Arrrrrr mateys. Hoist the sails and batten down the hatches, we’re settin’ sail. No need to check the URL. I promise that this isn’t a review of the new Pirates of the Caribbean movie. This is ThrillersRock and this week I am reviewing The Jefferson Key by Steve Berry. This pirate infused novel is well worth the price of admission unlike a certain movie. For those of you unfamiliar with Steve Berry, he is the best selling author of ten books, seven involving the adventures of Cotton Malone, a retired government agent from the Magellan-Billet who now operates an antique bookstore in Copenhagen. Of course retirement is never really what you expect.
In The Jefferson Key, Malone is mysteriously summoned by his former boss, Stephanie Nelle, to a hotel room for a meeting only to find a remote controlled automatic weapon aimed at the President’s caravan on the street below. And that’s just page 1. The plot involves present day descendants of pirates, who are continuing their family business (with some minor updates). These privateers were given a Letter of Marque by the Founding Fathers for their assistance in the Revolutionary War until Andrew Jackson tried to stop them and hid some important information. Malone and companion Cassiopeia Vitt must solve the puzzle and uncover the truth in order to save his former boss from the pirates.

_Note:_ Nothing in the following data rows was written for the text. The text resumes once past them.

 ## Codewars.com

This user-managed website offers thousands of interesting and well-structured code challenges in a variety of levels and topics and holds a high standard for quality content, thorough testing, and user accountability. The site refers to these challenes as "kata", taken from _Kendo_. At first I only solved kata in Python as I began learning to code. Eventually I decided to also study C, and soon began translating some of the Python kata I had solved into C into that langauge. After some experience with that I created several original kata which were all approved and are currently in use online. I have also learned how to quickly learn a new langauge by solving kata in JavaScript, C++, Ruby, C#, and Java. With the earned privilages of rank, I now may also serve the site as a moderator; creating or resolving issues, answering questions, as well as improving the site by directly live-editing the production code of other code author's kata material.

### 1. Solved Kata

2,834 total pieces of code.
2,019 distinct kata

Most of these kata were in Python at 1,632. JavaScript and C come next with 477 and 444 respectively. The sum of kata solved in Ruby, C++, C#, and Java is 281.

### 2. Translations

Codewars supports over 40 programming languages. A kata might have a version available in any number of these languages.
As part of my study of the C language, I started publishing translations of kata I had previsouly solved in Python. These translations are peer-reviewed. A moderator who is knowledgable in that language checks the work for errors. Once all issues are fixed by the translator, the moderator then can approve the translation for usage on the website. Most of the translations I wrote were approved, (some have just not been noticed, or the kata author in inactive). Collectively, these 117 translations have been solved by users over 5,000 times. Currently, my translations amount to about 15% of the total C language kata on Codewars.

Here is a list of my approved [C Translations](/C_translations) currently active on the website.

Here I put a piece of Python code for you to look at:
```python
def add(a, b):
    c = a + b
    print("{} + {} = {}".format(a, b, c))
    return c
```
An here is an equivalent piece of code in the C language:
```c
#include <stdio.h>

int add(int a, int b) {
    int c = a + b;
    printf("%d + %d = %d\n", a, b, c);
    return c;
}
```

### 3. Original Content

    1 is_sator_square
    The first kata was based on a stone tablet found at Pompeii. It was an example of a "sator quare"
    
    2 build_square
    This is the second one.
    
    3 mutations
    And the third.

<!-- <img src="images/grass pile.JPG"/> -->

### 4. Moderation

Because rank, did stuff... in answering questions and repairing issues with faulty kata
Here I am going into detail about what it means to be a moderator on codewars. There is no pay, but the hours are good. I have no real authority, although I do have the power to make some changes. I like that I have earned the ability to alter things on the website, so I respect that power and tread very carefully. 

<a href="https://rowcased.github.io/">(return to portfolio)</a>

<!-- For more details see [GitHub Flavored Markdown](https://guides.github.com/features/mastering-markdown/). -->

For this novel, Steve Berry has kept the action in the United States (and Canada). This allows for a fascinating exploration into pirates and their utilization in the first 100+ years of America’s history. Berry is a master at weaving historical information into his storyline without losing momentum or becoming didactic. He takes great detail in describing many locations from the Jefferson Hotel to Monticello as well as the Jefferson code and cipher wheel.
I have read all ten of Berry’s books (the Cotton Malone series in order) and this one makes the top three. The element I most enjoyed from The Jefferson Key was the introduction of Jonathan Wyatt, a colleague of Malone who botched an assignment and was ousted from the force. He has vowed vengeance on Cotton and is not only a formidable opponent but also an interesting character. For those who want an introduction to Jonathan Wyatt, Berry released an e-book short story The Devil’s Gold as a precursor to Jefferson Key (and it’s only $.99), similar to his friend James Rollins’ The Skeleton Key (see last week’s post).
What is a summer without pirates? Is there any better reading material for bringing to the beach? As a “Malone Clone“, I strongly recommend The Jefferson Key and I would gladly walk the plank for a preview of the next installment Cotton Malone series.